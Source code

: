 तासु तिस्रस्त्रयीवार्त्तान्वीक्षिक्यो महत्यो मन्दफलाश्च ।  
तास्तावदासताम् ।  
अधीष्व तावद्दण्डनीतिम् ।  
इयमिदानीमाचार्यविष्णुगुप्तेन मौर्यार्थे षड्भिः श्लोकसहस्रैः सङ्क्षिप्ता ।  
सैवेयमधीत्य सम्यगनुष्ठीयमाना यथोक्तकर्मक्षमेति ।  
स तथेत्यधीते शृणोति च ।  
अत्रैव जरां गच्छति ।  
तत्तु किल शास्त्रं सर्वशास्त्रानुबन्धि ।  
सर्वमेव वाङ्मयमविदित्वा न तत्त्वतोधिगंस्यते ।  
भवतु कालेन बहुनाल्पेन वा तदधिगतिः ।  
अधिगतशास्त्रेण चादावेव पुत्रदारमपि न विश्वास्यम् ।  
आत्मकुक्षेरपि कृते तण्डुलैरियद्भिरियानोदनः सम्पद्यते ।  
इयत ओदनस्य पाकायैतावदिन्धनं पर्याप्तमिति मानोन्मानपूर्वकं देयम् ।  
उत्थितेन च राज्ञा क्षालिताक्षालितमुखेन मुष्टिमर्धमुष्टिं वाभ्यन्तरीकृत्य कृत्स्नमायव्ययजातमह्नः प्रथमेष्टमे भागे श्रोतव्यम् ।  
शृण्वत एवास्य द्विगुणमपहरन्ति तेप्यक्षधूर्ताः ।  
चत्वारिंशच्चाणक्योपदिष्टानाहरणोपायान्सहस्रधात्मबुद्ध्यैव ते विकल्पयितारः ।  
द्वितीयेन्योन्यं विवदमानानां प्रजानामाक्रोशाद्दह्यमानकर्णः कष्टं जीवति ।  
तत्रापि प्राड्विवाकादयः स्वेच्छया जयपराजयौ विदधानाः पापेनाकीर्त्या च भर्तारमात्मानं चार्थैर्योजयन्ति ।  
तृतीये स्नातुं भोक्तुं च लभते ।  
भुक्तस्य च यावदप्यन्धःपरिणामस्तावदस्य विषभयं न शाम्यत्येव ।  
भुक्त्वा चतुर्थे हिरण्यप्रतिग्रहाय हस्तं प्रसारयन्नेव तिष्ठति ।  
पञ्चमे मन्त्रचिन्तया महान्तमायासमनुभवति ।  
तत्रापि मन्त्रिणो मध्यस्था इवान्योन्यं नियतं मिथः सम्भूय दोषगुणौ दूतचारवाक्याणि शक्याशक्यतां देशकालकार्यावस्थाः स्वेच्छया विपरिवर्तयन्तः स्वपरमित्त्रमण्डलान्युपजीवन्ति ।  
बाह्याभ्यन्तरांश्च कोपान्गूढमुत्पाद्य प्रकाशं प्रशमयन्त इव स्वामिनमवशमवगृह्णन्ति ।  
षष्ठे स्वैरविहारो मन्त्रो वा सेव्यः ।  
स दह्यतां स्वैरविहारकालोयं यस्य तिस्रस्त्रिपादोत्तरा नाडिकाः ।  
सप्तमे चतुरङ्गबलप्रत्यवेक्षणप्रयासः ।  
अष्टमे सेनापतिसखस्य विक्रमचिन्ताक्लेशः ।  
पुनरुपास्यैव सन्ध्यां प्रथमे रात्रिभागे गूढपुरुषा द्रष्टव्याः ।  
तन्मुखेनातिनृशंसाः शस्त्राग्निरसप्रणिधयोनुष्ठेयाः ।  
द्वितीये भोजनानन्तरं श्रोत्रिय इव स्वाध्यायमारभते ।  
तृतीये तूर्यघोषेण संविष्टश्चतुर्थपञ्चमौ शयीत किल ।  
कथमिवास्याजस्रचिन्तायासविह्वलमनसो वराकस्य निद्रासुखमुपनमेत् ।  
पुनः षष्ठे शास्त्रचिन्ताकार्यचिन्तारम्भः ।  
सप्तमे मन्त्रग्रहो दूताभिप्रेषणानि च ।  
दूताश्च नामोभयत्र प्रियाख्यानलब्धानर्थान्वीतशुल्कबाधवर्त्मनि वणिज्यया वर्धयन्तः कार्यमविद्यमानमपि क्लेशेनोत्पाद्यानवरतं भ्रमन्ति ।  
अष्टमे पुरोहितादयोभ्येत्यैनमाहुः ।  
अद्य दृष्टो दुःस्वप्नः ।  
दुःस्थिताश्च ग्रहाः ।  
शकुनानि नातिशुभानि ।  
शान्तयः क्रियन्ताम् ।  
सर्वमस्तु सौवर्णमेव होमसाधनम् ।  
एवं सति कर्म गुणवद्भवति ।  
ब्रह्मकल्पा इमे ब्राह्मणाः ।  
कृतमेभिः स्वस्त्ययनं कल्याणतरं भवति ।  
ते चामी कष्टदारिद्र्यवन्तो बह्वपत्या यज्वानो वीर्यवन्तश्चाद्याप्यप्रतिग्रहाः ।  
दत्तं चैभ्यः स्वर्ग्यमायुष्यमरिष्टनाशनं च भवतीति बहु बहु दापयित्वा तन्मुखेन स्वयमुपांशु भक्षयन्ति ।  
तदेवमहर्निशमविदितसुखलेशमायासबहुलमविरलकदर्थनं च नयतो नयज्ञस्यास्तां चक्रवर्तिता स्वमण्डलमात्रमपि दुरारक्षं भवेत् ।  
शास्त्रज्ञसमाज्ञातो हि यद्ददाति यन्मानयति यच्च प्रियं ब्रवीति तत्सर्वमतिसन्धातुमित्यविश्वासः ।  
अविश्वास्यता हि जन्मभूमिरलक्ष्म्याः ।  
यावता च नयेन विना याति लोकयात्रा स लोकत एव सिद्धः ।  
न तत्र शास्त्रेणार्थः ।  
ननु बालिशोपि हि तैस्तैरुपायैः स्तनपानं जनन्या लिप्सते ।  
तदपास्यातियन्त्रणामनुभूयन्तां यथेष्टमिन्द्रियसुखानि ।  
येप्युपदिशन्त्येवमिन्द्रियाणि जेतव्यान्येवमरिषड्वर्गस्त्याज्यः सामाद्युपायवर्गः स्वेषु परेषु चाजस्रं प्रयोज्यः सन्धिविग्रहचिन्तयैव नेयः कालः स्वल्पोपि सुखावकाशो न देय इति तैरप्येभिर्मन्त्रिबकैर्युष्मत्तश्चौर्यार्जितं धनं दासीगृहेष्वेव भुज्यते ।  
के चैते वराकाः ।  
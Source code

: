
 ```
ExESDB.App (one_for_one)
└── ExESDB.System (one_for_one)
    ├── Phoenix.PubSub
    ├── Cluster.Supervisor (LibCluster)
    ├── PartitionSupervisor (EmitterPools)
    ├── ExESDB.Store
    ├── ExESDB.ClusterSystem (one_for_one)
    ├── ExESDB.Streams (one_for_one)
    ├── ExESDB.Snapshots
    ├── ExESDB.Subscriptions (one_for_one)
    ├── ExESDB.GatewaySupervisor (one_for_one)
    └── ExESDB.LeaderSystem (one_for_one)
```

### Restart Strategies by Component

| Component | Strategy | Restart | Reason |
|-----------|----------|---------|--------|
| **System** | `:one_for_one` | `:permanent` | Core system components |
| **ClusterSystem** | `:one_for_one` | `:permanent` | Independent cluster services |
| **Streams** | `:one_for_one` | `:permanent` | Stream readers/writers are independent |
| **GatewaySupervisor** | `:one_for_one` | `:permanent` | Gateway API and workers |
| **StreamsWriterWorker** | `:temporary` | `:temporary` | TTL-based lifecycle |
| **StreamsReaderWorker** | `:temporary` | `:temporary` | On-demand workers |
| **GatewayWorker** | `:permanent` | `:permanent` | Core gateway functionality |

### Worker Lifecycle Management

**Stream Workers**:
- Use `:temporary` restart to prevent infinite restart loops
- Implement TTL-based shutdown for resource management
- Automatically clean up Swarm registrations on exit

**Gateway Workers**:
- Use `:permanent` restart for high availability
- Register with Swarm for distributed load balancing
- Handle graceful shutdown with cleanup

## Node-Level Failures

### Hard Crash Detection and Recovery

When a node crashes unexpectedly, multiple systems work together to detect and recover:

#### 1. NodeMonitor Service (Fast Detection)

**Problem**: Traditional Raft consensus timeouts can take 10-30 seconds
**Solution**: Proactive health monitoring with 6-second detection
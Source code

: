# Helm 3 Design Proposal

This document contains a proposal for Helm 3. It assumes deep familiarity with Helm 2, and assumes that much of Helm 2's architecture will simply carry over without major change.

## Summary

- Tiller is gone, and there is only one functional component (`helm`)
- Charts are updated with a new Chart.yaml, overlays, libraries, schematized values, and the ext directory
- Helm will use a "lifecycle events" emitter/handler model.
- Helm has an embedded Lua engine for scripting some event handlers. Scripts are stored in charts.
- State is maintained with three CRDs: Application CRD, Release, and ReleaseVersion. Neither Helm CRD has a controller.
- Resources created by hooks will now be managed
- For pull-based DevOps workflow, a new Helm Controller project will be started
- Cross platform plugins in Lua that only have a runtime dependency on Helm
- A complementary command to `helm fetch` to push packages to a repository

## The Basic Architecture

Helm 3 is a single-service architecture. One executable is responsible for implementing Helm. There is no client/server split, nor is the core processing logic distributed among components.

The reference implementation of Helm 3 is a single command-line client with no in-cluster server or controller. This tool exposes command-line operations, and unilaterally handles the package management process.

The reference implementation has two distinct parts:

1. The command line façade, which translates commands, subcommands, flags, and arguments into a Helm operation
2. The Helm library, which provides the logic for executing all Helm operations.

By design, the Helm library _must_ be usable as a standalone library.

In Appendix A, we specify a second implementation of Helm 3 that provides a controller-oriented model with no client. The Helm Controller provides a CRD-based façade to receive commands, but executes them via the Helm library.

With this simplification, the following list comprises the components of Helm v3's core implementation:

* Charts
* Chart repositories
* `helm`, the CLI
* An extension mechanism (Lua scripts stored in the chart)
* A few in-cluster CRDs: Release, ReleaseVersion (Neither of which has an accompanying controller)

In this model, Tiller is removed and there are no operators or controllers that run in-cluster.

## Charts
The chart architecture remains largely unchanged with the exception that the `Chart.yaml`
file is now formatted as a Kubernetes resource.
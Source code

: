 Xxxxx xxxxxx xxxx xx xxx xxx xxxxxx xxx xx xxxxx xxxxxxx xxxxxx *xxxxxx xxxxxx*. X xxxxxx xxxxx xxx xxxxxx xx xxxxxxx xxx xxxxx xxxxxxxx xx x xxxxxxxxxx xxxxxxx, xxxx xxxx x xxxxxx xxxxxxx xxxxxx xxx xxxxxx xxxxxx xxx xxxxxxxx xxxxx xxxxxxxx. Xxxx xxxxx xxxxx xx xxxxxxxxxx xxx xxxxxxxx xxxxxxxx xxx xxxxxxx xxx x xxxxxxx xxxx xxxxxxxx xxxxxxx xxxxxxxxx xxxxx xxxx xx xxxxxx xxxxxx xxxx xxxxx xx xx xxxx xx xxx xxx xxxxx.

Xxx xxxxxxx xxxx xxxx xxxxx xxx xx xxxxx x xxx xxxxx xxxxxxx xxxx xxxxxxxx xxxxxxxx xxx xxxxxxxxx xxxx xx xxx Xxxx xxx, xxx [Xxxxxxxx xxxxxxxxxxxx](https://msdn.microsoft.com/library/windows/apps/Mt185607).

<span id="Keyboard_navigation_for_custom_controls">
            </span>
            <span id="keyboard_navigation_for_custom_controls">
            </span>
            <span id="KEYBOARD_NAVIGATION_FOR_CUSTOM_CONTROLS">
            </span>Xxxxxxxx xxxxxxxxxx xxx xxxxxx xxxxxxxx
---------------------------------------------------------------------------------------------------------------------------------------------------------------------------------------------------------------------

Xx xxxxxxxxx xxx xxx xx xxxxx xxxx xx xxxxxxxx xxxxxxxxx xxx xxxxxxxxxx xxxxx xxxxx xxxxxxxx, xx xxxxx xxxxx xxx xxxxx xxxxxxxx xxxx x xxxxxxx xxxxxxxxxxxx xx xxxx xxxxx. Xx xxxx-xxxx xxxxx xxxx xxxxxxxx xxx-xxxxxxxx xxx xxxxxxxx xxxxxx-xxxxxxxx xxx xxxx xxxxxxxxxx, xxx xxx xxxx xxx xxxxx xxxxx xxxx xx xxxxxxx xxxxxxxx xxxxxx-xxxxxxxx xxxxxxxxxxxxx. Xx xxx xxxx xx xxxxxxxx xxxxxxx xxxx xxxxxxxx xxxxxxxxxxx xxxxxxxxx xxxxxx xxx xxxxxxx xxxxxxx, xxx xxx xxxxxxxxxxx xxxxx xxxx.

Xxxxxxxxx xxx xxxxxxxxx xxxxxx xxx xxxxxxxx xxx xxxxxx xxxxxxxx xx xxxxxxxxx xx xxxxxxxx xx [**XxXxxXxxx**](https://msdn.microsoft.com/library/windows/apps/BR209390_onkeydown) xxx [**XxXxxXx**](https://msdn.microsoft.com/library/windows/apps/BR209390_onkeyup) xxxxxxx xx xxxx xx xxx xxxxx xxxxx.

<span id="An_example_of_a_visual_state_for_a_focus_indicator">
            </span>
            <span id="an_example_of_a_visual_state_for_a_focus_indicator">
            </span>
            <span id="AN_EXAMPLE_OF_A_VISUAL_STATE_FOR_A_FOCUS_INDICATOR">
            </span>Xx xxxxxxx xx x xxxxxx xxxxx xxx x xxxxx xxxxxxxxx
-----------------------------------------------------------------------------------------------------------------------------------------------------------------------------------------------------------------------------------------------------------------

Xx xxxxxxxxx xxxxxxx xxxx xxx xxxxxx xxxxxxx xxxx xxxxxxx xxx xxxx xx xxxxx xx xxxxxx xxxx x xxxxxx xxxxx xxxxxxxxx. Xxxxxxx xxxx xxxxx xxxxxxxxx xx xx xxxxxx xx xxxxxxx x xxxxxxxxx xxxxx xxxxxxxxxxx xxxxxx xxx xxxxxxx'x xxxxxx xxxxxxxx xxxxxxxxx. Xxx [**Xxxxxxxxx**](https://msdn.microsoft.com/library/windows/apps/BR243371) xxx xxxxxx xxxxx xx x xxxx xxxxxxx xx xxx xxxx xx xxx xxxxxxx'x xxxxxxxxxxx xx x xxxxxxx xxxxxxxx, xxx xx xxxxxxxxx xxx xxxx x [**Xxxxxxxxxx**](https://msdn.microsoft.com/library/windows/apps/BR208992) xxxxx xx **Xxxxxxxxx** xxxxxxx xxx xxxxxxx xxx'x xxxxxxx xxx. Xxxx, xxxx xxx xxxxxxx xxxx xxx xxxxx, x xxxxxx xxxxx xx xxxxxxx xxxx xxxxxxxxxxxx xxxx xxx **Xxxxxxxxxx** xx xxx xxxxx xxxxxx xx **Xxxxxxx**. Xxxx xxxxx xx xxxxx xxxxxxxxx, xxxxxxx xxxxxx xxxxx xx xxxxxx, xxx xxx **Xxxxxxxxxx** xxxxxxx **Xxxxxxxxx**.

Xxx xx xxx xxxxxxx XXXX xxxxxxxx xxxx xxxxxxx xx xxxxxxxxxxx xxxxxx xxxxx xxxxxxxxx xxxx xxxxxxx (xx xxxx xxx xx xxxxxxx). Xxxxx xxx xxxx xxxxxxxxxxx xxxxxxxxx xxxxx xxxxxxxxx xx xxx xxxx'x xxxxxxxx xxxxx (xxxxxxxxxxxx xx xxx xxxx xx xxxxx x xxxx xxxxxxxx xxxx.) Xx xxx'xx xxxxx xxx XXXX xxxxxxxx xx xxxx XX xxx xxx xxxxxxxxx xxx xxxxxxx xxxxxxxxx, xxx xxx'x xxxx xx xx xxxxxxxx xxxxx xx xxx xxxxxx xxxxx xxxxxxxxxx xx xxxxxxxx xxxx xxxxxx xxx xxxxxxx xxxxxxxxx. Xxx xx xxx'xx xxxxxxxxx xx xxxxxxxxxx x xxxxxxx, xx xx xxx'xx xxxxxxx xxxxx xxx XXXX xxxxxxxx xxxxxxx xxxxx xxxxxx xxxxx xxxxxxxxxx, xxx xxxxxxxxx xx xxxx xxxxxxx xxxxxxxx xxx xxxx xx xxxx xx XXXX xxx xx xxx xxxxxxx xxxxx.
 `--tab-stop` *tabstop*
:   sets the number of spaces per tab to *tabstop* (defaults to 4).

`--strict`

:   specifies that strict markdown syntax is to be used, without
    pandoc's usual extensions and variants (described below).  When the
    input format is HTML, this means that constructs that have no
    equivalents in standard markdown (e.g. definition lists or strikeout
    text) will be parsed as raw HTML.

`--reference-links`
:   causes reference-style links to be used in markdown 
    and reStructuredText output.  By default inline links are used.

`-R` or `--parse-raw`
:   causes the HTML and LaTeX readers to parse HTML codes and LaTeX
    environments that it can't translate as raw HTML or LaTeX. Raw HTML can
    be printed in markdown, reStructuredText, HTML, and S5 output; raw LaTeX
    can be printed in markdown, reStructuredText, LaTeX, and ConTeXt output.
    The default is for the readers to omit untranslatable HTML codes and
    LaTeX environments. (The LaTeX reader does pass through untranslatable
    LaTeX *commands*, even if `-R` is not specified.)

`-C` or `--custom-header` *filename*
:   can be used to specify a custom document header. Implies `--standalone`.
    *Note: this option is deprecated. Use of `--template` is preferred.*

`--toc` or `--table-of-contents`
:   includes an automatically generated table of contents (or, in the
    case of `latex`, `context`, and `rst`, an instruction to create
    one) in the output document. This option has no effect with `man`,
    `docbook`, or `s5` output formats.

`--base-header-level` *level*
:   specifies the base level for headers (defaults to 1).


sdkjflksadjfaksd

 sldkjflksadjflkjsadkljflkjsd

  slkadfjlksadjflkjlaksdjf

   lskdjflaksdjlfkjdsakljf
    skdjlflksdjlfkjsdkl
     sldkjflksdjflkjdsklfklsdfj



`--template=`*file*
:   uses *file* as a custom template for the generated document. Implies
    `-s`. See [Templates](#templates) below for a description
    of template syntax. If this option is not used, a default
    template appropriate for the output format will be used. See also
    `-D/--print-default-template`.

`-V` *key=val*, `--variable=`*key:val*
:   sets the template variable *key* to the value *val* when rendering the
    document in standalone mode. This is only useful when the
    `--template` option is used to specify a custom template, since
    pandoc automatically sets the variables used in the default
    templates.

════════

**WORK INSTRUCTION**
Retype exactly the lines of the data above that fall between the line with "### Hard Crash Detection and Recovery" and the line with "1. The command", inclusive, and add nothing.

**SOLUTION FOR THIS EXERCISE**
### Hard Crash Detection and Recovery

When a node crashes unexpectedly, multiple systems work together to detect and recover:

#### 1. NodeMonitor Service (Fast Detection)

**Problem**: Traditional Raft consensus timeouts can take 10-30 seconds
**Solution**: Proactive health monitoring with 6-second detection
Source code

:# Helm 3 Design Proposal

This document contains a proposal for Helm 3. It assumes deep familiarity with Helm 2, and assumes that much of Helm 2's architecture will simply carry over without major change.

## Summary

- Tiller is gone, and there is only one functional component (`helm`)
- Charts are updated with a new Chart.yaml, overlays, libraries, schematized values, and the ext directory
- Helm will use a "lifecycle events" emitter/handler model.
- Helm has an embedded Lua engine for scripting some event handlers. Scripts are stored in charts.
- State is maintained with three CRDs: Application CRD, Release, and ReleaseVersion. Neither Helm CRD has a controller.
- Resources created by hooks will now be managed
- For pull-based DevOps workflow, a new Helm Controller project will be started
- Cross platform plugins in Lua that only have a runtime dependency on Helm
- A complementary command to `helm fetch` to push packages to a repository

## The Basic Architecture

Helm 3 is a single-service architecture. One executable is responsible for implementing Helm. There is no client/server split, nor is the core processing logic distributed among components.

The reference implementation of Helm 3 is a single command-line client with no in-cluster server or controller. This tool exposes command-line operations, and unilaterally handles the package management process.

The reference implementation has two distinct parts:

1. The command line façade, which translates commands, subcommands, flags, and arguments into a Helm operation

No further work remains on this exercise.